Et la vérité est que j’ai renoncé à m’étonner de cet étrange deux poids et deux mesures qui est automatiquement de mise dès lors qu’il est question d’Israël : de n’importe quel autre pays, on prendrait la peine de se demander pourquoi il adopte telle ou telle mesure sécuritaire ou militaire ; dans n’importe quelle autre situation, on s’interrogerait sur la façon – sans doute y en a-t-il d’autres – de riposter aux attentats suicides et aux massacres de civils dans les bus, les cafés, les centres commerciaux et les… universités ; mais le propos, là, est ailleurs ; le but, le seul but, semble être, une fois de plus, de punir, réprouver, diaboliser, mettre un pays entier au ban des nations civilisées.

Car là est le point essentiel.

Le plus inquiétant, dans la décision prise, c’est qu’elle émane de gens qui n’ont visiblement aucune idée de la place, en Israël, de ces universités avec lesquelles ils appellent à rompre.

Le plus navrant, c’est qu’elle ignore ou feint d’ignorer que ces universités sont un lieu, non seulement, bien sûr, de recherche, mais de pensée libre, de travail critique, d’insubordination intellectuelle et morale, de réflexion sur la mémoire, les mythes fondateurs, l’idéologie du pays – souvenons-nous des « nouveaux historiens ».

Le plus accablant c’est que, dans ce Proche-Orient en guerre, dans ce paysage politique dévasté par le fanatisme et la haine, les universités de Jérusalem ou de Beersheba sont les seules de la région où se retrouvent toutes les communautés sans exclusive : juifs, mais aussi Arabes chrétiens et musulmans, nationalistes palestiniens, Druzes – n’est-ce pas très exactement ce que venait chercher le lumineux David Gritz, cet étudiant français mortellement touché, en juillet 2002, par une bombe à clous jetée dans la cafétéria d’une des universités que l’on veut aujourd’hui boycotter ?

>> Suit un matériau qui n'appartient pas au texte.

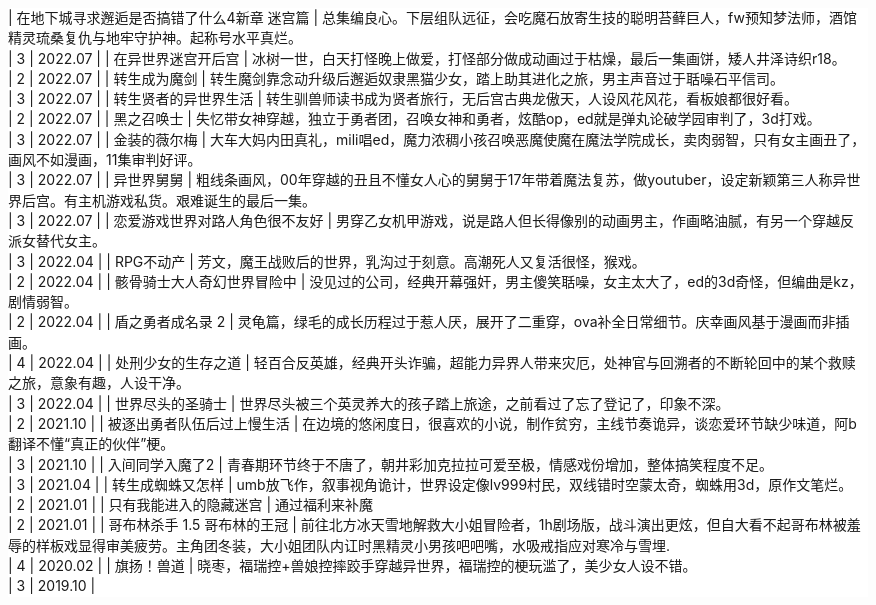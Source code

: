 | 在地下城寻求邂逅是否搞错了什么4新章 迷宫篇  | 总集编良心。下层组队远征，会吃魔石放寄生技的聪明苔藓巨人，fw预知梦法师，酒馆精灵琉桑复仇与地牢守护神。起称号水平真烂。<br>                                                                                                                                                                                             | 3       | 2022.07 |
| 在异世界迷宫开后宫               | 冰树一世，白天打怪晚上做爱，打怪部分做成动画过于枯燥，最后一集画饼，矮人井泽诗织r18。<br>                                                                                                                                                                                                             | 2       | 2022.07 |
| 转生成为魔剑                  | 转生魔剑靠念动升级后邂逅奴隶黑猫少女，踏上助其进化之旅，男主声音过于聒噪石平信司。<br>                                                                                                                                                                                                                | 3       | 2022.07 |
| 转生贤者的异世界生活              | 转生驯兽师读书成为贤者旅行，无后宫古典龙傲天，人设风花风花，看板娘都很好看。<br>                                                                                                                                                                                                                   | 2       | 2022.07 |
| 黑之召唤士                   | 失忆带女神穿越，独立于勇者团，召唤女神和勇者，炫酷op，ed就是弹丸论破学园审判了，3d打戏。<br>                                                                                                                                                                                                          | 3       | 2022.07 |
| 金装的薇尔梅                  | 大车大妈内田真礼，mili唱ed，魔力浓稠小孩召唤恶魔使魔在魔法学院成长，卖肉弱智，只有女主画丑了，画风不如漫画，11集审判好评。<br>                                                                                                                                                                                        | 3       | 2022.07 |
| 异世界舅舅                   | 粗线条画风，00年穿越的丑且不懂女人心的舅舅于17年带着魔法复苏，做youtuber，设定新颖第三人称异世界后宫。有主机游戏私货。艰难诞生的最后一集。<br>                                                                                                                                                                              | 3       | 2022.07 |
| 恋爱游戏世界对路人角色很不友好         | 男穿乙女机甲游戏，说是路人但长得像别的动画男主，作画略油腻，有另一个穿越反派女替代女主。<br>                                                                                                                                                                                                             | 3       | 2022.04 |
| RPG不动产                  | 芳文，魔王战败后的世界，乳沟过于刻意。高潮死人又复活很怪，猴戏。<br>                                                                                                                                                                                                                         | 2       | 2022.04 |
| 骸骨骑士大人奇幻世界冒险中           | 没见过的公司，经典开幕强奸，男主傻笑聒噪，女主太大了，ed的3d奇怪，但编曲是kz，剧情弱智。<br>                                                                                                                                                                                                          | 2       | 2022.04 |
| 盾之勇者成名录 2               | 灵龟篇，绿毛的成长历程过于惹人厌，展开了二重穿，ova补全日常细节。庆幸画风基于漫画而非插画。<br>                                                                                                                                                                                                          | 4       | 2022.04 |
| 处刑少女的生存之道               | 轻百合反英雄，经典开头诈骗，超能力异界人带来灾厄，处神官与回溯者的不断轮回中的某个救赎之旅，意象有趣，人设干净。<br>                                                                                                                                                                                                 | 3       | 2022.04 |
| 世界尽头的圣骑士                | 世界尽头被三个英灵养大的孩子踏上旅途，之前看过了忘了登记了，印象不深。<br>                                                                                                                                                                                                                      | 2       | 2021.10 |
| 被逐出勇者队伍后过上慢生活           | 在边境的悠闲度日，很喜欢的小说，制作贫穷，主线节奏诡异，谈恋爱环节缺少味道，阿b翻译不懂“真正的伙伴”梗。<br>                                                                                                                                                                                                    | 3       | 2021.10 |
| 入间同学入魔了2                | 青春期环节终于不唐了，朝井彩加克拉拉可爱至极，情感戏份增加，整体搞笑程度不足。<br>                                                                                                                                                                                                                  | 3       | 2021.04 |
| 转生成蜘蛛又怎样                | umb放飞作，叙事视角诡计，世界设定像lv999村民，双线错时空蒙太奇，蜘蛛用3d，原作文笔烂。<br>                                                                                                                                                                                                         | 2       | 2021.01 |
| 只有我能进入的隐藏迷宫             | 通过福利来补魔<br>                                                                                                                                                                                                                                                  | 2       | 2021.01 |
| 哥布林杀手 1.5 哥布林的王冠        | 前往北方冰天雪地解救大小姐冒险者，1h剧场版，战斗演出更炫，但自大看不起哥布林被羞辱的样板戏显得审美疲劳。主角团冬装，大小姐团队内讧时黑精灵小男孩吧吧嘴，水吸戒指应对寒冷与雪埋.<br>                                                                                                                                                                | 4       | 2020.02 |
| 旗扬！兽道                   | 晓枣，福瑞控+兽娘控摔跤手穿越异世界，福瑞控的梗玩滥了，美少女人设不错。<br>                                                                                                                                                                                                                     | 3       | 2019.10 |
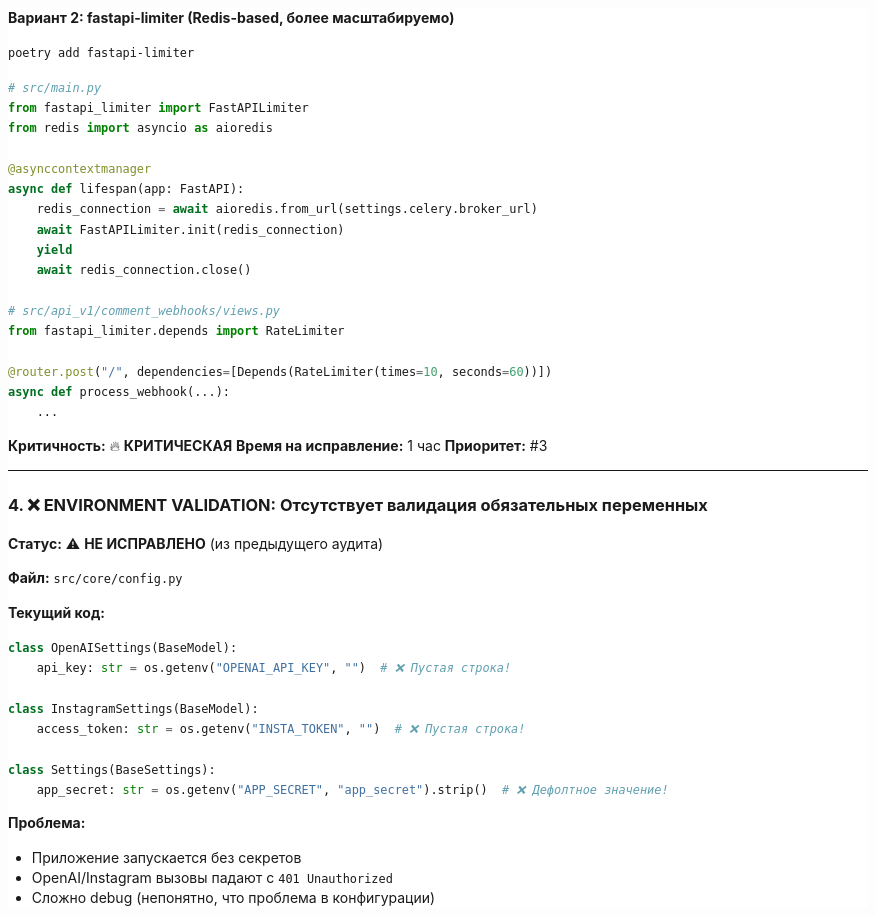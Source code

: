 **Вариант 2: fastapi-limiter (Redis-based, более масштабируемо)**
```bash
poetry add fastapi-limiter
```

```python
# src/main.py
from fastapi_limiter import FastAPILimiter
from redis import asyncio as aioredis

@asynccontextmanager
async def lifespan(app: FastAPI):
    redis_connection = await aioredis.from_url(settings.celery.broker_url)
    await FastAPILimiter.init(redis_connection)
    yield
    await redis_connection.close()

# src/api_v1/comment_webhooks/views.py
from fastapi_limiter.depends import RateLimiter

@router.post("/", dependencies=[Depends(RateLimiter(times=10, seconds=60))])
async def process_webhook(...):
    ...
```

**Критичность:** 🔥 **КРИТИЧЕСКАЯ**
**Время на исправление:** 1 час
**Приоритет:** #3

---

### 4. ❌ ENVIRONMENT VALIDATION: Отсутствует валидация обязательных переменных

**Статус:** ⚠️ **НЕ ИСПРАВЛЕНО** (из предыдущего аудита)

**Файл:** `src/core/config.py`

**Текущий код:**
```python
class OpenAISettings(BaseModel):
    api_key: str = os.getenv("OPENAI_API_KEY", "")  # ❌ Пустая строка!

class InstagramSettings(BaseModel):
    access_token: str = os.getenv("INSTA_TOKEN", "")  # ❌ Пустая строка!

class Settings(BaseSettings):
    app_secret: str = os.getenv("APP_SECRET", "app_secret").strip()  # ❌ Дефолтное значение!
```

**Проблема:**
- Приложение запускается без секретов
- OpenAI/Instagram вызовы падают с `401 Unauthorized`
- Сложно debug (непонятно, что проблема в конфигурации)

Si j’étais d’humeur polémique, je dirais qu’en procédant ainsi, en cousant dans le même sac le colon et l’étudiant martyr, le partisan du Grand Israël et les intellectuels anti-Sharon qui plaident pour le partage de la terre, nos boycotteurs parisiens raisonnent comme les plus fanatiques des extrémistes palestiniens : ceux pour qui Israël est un bloc, et doit être haï en bloc ; ceux pour qui tout citoyen israélien est un militaire en puissance et doit être combattu comme tel. Je rappellerais à ces procureurs que l’université française n’a pas bronché, jadis, quand des lois scélérates permirent d’expulser de son sein Emile Benveniste, Marc Bloch, Jean Wahl. Je leur ferais observer, par parenthèse, qu’elle est la seule institution républicaine qui, au pays de la repentance généralisée, n’a jamais esquissé un geste de regret pour cette faute. Et je m’inquiéterais de la voir, soixante-trois ans après, renouer avec la honte en mettant hors la loi, cette fois, des universités entières.

Comme je souhaite d’abord convaincre, comme je sais que Paris-VII puis d’autres seront saisies, dans les prochains jours, de projets de résolutions similaires, je veux surtout rappeler que ces universités démonisées sont le cœur battant de ce qu’il est convenu, à Tel-Aviv, d’appeler le camp de la paix et que la décision de couper les ponts avec elles serait un gigantesque faux pas dans la direction, non de la paix, mais de la guerre. Je suis allé à Bir Zeit, là où l’on caillassa un Premier ministre coupable d’avoir dit ce qu’il pensait de la politique du Hezbollah. J’ai visité, à Naplouse, cette autre université palestinienne d’Al-Najah avec laquelle la même Paris-VI envisage, apparemment sans trop de problèmes, de nouer des « accords de coopération » et qui se trouve être, du propre aveu des chefs du Hamas, une de leurs meilleures « usines à martyrs ». Puisse l’université française ne pas se tromper, une fois encore, de combat. Puisse-t-elle prendre la mesure de l’erreur qu’elle commettrait en prétendant isoler, transformer en ghettos, les seules universités démocratiques de la région. Ce serait une honte. Mais ce serait, aussi, un nouveau coup porté à la paix.